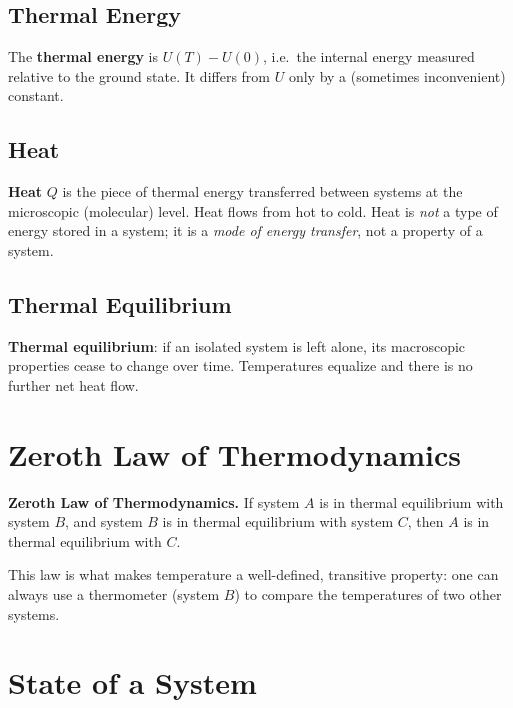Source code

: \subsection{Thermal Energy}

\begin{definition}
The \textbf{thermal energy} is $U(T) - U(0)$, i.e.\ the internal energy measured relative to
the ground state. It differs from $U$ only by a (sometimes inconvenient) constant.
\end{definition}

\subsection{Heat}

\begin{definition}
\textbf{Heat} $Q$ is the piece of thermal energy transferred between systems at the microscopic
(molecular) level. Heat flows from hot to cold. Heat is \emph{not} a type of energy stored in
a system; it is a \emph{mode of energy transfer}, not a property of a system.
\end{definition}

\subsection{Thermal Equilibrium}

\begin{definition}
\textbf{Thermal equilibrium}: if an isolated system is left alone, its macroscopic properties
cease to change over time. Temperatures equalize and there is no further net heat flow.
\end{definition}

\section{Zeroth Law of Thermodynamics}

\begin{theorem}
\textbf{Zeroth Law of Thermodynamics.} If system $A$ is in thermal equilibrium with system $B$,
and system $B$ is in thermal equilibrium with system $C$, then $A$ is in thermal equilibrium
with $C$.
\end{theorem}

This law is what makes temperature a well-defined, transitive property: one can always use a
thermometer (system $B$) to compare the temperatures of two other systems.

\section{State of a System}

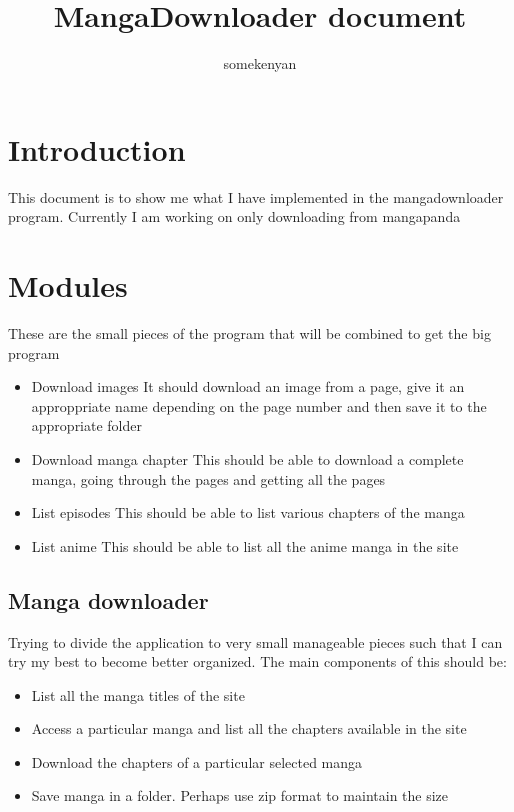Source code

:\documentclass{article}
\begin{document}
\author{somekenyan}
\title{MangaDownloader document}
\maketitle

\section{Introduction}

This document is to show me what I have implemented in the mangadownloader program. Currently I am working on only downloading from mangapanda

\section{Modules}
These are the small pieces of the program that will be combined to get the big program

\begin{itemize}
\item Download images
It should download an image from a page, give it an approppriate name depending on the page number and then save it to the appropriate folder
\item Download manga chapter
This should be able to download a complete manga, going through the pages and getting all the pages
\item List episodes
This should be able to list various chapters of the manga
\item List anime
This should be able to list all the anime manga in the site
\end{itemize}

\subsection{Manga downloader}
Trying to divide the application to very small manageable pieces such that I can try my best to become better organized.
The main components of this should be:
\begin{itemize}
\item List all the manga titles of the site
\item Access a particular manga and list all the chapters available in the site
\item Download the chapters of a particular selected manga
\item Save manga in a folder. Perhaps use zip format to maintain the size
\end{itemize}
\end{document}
----------
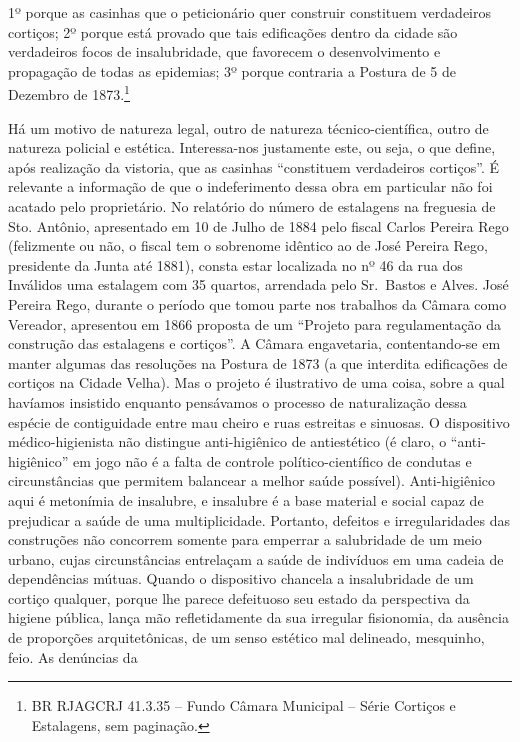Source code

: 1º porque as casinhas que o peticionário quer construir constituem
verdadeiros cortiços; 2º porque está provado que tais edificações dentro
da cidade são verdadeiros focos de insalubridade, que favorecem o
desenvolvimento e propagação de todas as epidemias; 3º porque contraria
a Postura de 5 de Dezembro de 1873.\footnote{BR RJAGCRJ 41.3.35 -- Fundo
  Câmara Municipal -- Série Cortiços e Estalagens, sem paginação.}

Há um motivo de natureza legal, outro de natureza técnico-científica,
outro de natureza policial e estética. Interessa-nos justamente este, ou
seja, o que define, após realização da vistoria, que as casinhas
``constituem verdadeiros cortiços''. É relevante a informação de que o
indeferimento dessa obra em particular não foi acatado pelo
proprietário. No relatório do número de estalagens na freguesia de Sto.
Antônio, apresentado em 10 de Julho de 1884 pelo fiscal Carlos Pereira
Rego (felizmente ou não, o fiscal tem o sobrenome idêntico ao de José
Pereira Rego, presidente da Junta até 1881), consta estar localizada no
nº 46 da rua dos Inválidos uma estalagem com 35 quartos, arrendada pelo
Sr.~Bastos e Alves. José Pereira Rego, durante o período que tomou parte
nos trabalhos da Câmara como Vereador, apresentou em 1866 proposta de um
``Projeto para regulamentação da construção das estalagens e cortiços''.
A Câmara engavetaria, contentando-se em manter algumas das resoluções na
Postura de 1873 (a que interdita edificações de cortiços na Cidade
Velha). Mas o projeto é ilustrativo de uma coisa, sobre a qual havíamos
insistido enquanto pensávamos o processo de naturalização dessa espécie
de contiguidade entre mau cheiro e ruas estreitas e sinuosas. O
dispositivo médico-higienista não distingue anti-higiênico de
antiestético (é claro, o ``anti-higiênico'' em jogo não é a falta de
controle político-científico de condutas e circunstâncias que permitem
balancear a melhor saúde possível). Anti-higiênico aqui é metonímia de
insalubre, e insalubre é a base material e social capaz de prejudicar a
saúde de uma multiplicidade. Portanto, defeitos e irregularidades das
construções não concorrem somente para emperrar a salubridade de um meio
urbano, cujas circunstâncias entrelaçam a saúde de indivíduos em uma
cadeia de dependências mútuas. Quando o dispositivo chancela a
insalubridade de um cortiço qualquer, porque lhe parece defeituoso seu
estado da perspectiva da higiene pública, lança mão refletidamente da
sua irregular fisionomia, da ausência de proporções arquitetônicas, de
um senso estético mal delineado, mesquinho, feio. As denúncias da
----------
Which lines of the records above contain the word "fiscal"? Show each of them.

Antônio, apresentado em 10 de Julho de 1884 pelo fiscal Carlos Pereira
Rego (felizmente ou não, o fiscal tem o sobrenome idêntico ao de José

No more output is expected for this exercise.